“There’s a lot to this document, but there are four major elements of the new political proposal in particular you need to know about: 1) Israel keeps the vast majority of Jerusalem as its sovereign capital; 2) Palestinians get no right of return; 3) it redraws borders mainly between Israel and the West Bank; and 4) doesn’t allow for Palestine to create a fighting force to defend itself.”
“The president released the long-awaited political framework of his “Peace to Prosperity” plan on Tuesday afternoon after a White House ceremony featuring Israeli Prime Minister Benjamin Netanyahu.

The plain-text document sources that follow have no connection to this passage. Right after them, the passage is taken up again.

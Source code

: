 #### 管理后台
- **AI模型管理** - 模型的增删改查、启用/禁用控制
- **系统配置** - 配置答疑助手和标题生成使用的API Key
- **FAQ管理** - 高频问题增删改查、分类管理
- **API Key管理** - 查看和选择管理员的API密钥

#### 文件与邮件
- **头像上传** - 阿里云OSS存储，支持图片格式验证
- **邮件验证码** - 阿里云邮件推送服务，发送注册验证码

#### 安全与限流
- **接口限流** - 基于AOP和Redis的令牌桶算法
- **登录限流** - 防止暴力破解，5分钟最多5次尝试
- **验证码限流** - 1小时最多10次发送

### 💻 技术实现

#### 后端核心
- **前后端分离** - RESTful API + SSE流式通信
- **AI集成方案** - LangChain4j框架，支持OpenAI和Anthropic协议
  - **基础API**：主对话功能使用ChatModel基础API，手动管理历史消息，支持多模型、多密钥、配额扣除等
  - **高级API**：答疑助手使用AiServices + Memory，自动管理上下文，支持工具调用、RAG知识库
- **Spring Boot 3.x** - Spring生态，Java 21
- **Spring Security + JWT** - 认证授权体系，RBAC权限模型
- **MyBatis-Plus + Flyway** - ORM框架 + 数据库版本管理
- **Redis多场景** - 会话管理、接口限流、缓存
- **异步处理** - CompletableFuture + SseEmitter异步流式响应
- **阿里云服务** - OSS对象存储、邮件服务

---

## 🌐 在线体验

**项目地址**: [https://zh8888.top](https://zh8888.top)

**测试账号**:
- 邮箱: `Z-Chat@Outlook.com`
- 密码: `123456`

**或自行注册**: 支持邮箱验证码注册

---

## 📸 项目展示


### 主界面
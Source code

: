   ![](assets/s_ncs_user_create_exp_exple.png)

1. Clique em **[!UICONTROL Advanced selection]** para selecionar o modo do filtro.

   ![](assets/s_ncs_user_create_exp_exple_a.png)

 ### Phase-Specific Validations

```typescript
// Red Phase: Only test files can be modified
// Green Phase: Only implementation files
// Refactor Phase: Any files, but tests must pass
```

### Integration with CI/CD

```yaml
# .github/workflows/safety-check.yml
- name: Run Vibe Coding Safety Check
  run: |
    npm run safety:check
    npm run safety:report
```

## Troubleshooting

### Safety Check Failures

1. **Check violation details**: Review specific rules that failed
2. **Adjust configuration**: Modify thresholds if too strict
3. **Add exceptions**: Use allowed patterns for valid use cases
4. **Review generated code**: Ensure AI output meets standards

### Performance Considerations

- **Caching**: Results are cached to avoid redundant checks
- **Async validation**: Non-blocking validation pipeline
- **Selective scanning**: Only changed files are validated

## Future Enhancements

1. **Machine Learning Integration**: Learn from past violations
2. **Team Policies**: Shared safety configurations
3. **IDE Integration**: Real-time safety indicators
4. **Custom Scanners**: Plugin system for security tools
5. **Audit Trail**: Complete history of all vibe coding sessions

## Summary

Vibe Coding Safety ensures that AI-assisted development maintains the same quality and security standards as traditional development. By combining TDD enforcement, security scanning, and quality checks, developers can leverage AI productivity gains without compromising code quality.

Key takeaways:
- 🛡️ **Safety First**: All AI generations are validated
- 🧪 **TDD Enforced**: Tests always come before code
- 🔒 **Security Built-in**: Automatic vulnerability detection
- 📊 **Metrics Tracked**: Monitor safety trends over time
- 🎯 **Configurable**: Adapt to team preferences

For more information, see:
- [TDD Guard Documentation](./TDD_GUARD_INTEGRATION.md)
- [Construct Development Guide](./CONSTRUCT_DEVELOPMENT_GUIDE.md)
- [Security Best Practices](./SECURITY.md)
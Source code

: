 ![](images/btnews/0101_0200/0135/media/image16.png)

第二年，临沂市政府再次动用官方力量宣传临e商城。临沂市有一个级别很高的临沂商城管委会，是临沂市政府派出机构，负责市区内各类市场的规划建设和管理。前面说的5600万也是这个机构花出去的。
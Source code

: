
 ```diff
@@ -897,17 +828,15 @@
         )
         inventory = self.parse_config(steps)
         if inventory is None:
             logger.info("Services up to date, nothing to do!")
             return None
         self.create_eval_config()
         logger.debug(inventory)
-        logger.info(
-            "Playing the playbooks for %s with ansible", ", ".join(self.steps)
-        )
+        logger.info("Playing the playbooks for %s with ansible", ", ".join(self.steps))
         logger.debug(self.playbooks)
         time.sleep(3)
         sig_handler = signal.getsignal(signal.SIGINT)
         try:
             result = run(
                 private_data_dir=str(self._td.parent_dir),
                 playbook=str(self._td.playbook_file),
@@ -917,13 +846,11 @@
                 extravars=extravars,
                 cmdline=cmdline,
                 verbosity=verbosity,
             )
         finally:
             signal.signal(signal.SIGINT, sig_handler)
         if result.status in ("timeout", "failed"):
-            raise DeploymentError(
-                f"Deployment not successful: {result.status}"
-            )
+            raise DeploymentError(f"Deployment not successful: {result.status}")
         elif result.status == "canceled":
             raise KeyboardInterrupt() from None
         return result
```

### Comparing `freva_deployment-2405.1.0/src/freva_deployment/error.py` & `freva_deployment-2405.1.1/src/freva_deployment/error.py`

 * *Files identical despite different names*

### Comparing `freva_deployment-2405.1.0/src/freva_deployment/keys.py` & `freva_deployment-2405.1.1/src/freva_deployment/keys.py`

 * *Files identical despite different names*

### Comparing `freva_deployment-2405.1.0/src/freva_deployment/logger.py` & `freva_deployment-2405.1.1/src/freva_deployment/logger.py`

The proposal is missing a signature feature of every prior peace plan: a path to a viable Palestinian state. It divides up the Palestinian territories and surrounds them by Israel, and gives Israel total control over Palestinian security — allowing a future Palestinian government to exercise full control over its own land only when Israel deems it acceptable. It’s a kind of state-minus: a Palestine without much of its land and subservient to Israel for basic functions.
“Trump can try to make this a Palestinian state by calling it a state. But it ain’t ever gonna whistle,” writes Tamara Cofman Wittes, a senior fellow at the Brookings Institution’s Center for Middle East Policy.
Needless to say, the Palestinians cannot and will not agree to such humiliation, and Palestinian President Mahmoud Abbas has already ruled it out.”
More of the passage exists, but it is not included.